Players Have Created Over 5 Million Courses On Super Mario Maker 2

Super Mario Maker 2 is proving to be a hit in every way. It has already sold over two million copies and is popular with level creators, who have now taken the game beyond another milestone. Mario Maker 2 allows players to create their own courses using tools, parts, features and visual effects. The design is restricted to Mario-style platforming, though creators have pushed the limits to awesome levels of madness.

Five Million Courses Uploaded

Although sales are obviously important from the developer and publisher’s perspectives, games that revolve around user-based level design should also be measured by the creative input that comes from the community. This is, after all, the vital life force behind the game’s success.

Just two weeks after Mario Maker 2 was released, Nintendo announced that over 2 million courses had been uploaded. This is an incredible feat when you consider that the original Little Big Planet took 9 months to reach one million level uploads. Of course, the Mario brand has been popular since the 1980s, so it has a head start when it comes to the fanbase.

Nowadays, the gaming community is more aware of the creator type games since the release of LittleBigPlanet, and the new Mario Maker follows off the success of the first game.
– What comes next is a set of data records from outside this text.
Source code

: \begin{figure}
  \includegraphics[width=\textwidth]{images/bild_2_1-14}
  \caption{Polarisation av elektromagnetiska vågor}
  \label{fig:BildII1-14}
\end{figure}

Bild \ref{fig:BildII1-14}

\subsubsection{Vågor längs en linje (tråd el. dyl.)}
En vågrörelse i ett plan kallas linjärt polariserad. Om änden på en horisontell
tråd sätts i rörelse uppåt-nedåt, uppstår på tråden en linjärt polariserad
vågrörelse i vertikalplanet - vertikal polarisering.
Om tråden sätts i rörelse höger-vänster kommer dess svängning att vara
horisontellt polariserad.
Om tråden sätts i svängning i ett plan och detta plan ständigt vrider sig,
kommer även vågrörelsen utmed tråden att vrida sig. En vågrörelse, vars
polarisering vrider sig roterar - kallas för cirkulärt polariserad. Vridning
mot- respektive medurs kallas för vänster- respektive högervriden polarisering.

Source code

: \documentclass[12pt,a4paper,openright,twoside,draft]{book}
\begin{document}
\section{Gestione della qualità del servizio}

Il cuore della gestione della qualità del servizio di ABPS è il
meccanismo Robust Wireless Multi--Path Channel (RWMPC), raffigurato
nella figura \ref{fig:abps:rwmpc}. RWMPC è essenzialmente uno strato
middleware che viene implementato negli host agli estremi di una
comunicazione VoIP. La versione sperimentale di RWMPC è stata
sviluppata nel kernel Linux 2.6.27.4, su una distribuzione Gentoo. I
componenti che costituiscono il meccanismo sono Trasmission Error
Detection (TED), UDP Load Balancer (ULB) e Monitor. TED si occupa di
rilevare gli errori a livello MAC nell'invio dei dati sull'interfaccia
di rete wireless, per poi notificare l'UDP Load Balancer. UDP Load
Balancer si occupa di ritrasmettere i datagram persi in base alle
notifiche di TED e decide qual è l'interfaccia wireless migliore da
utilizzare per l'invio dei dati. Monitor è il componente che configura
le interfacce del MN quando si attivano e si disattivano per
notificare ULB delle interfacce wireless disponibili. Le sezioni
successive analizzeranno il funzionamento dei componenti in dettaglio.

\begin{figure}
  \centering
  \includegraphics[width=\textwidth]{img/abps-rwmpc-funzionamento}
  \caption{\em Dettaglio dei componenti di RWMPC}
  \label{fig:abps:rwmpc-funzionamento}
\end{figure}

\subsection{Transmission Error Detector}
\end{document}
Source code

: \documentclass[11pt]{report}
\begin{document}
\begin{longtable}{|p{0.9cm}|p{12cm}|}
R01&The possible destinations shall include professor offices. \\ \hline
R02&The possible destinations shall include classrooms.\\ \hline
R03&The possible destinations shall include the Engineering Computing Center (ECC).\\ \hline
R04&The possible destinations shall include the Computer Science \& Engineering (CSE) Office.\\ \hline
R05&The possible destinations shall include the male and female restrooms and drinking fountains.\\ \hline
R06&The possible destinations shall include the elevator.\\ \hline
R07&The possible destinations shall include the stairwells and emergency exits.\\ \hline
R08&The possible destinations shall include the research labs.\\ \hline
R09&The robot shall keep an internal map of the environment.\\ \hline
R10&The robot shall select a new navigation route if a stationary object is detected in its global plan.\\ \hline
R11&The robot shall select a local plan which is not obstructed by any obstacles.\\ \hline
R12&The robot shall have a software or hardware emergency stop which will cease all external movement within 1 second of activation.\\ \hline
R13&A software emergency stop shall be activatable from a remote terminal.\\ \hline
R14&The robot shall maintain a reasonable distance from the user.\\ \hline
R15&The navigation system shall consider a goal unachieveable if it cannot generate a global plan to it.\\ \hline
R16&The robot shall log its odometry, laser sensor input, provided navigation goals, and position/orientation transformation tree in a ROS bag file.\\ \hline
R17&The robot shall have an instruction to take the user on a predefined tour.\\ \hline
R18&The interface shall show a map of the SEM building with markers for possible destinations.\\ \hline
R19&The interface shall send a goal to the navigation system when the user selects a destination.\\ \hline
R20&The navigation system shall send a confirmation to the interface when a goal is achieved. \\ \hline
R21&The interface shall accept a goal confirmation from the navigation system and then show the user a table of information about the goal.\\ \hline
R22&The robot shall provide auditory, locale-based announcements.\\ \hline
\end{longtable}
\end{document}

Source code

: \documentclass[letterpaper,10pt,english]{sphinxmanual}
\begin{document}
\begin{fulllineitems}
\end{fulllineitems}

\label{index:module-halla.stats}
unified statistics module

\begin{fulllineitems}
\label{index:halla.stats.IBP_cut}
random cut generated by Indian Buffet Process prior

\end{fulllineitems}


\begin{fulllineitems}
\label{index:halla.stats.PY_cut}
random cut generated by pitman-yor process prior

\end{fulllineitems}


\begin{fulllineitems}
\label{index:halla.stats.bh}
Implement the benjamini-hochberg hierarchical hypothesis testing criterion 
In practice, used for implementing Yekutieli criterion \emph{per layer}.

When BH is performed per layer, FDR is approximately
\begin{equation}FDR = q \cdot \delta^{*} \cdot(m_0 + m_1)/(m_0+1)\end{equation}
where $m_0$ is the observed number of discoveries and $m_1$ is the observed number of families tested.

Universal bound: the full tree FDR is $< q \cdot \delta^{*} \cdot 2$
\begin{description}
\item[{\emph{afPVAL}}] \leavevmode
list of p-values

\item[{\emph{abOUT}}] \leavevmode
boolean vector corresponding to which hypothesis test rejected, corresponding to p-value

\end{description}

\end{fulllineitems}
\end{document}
Yet it also surpasses the old game in terms of levels made. Since its release on June 28th, players have created over 5 million courses for the game. This represents a design rate of around 1 million levels per week! The original Super Mario Maker has so far reached a total of about 7.2 million levels, so Mario Maker II is well over halfway there already.

Possible Reasons For Success

There are several potential reasons to explain the success of Mario Maker II. First, the Nintendo Switch is proving to have a bigger user base than the Wii U, which was the console for the original.Users looking to create levels have additional options and can make solo levels, two-player cooperative and four-player competitive across several categories.

A recent update to the game now allows players an increased course upload limit, up from 32 to 64. Nintendo has also hinted that they will increase this limit one more time in the near future.

Of course, not all of the five million courses are decent. Some of them are, as reported by players, “utter garbage”. It’s unsurprising really, given the technical and creative nuances of making a level functional, challenging, yet fun. Levels are ranked by popularity and ratings, so it’s easier to find decent levels. Some have even made headlines.


Mario Maker at E3 2015
The original Mario Maker was released in 2016.
From First-Person Shooter To Mario Calculator

Although the dynamics of the level designer does limit what is possible for the player to create, creative users manage to push the boundaries and offer courses that are (almost) unbelievably good. Recent levels to hit the headlines include a first-person shooter by Japanese player Negitendo. “3D Maze House”, course code P59 – 698 – 55G, which is a replica of old-style RPG first-person shooters like Phantasy Star and Wolfenstein.

The premise of the course is to escape from a creepy haunted house by collecting three red coins to get the key and open the locked door. The level features a main window which shows Mario’s perspective, with a smaller window on the bottom right to direct him around the level, and even a mini-map to show your exact location. It’s genius.


Player Helgefan has also recently created the Mario Maker 2 in-game calculator. There was a calculator on the first game, but this one features even more possible calculations. You choose two numbers, 1 – 9, and can then decide whether to subtract them or add them up. Then all you do is wait, as the machine takes you through complex calculations of Goombas, claws and P-switches and eventually arrives at the correct answer. It’s not exactly a challenging level, but it’s beautifully executed.